*Task description*. Count the lines of the data below that include the string "pilihan", and provide nothing but the result.

= Beginning of Section =

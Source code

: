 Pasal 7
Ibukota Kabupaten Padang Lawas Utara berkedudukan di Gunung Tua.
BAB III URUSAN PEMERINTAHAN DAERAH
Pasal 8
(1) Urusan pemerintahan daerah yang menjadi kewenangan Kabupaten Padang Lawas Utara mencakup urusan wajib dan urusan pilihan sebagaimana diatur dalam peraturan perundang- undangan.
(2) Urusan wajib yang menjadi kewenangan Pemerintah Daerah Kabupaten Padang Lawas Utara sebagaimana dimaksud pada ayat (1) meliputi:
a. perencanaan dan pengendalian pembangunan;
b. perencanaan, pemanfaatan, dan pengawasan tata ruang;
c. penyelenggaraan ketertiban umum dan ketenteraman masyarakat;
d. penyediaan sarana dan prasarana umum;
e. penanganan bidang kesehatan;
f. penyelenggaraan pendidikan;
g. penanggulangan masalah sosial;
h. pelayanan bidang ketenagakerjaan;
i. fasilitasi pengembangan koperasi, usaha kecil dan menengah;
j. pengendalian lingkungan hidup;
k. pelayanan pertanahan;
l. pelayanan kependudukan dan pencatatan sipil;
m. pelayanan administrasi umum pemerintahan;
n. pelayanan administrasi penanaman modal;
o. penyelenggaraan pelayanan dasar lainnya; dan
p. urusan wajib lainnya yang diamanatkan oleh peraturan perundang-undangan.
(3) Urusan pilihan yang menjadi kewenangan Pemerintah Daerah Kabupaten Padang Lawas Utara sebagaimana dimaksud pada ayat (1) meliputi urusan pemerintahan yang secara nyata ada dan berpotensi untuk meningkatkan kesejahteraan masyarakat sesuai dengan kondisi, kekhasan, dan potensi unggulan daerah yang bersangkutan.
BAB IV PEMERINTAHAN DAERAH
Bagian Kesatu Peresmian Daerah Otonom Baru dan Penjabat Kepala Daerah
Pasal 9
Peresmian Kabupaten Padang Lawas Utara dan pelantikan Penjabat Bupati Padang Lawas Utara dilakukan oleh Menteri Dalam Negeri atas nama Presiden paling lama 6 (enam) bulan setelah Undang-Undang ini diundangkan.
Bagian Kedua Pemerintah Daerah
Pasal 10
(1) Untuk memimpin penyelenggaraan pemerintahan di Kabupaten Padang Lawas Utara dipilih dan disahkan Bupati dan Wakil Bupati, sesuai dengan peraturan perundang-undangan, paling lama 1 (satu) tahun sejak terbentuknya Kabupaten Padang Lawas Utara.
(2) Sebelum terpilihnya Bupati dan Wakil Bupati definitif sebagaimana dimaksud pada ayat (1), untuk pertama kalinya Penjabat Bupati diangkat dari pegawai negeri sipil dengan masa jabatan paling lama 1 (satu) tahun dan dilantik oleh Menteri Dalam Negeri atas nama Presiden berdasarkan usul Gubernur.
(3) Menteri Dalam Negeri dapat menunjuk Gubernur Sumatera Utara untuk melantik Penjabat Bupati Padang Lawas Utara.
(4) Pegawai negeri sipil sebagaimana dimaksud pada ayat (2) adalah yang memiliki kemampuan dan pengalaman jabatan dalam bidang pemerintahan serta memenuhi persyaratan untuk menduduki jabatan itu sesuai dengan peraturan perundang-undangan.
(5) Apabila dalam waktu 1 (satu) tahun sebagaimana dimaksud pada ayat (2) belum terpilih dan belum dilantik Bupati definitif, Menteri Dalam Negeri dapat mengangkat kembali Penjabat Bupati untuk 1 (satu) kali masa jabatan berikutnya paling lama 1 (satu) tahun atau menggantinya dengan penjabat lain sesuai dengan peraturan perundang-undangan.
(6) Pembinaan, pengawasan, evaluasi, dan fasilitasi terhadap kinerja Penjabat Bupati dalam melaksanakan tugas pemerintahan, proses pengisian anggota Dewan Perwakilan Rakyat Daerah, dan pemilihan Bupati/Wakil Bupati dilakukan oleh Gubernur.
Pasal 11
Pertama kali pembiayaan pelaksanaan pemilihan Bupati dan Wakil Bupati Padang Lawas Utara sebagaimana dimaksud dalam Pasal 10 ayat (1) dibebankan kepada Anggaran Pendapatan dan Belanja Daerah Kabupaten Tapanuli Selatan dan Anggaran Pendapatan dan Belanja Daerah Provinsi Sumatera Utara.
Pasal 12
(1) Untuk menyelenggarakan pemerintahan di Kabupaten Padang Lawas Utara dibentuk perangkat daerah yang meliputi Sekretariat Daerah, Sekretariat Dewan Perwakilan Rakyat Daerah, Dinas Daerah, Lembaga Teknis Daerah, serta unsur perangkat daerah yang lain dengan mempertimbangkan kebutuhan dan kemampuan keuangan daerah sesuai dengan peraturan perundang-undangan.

= End of Section =

*Answer space*. 2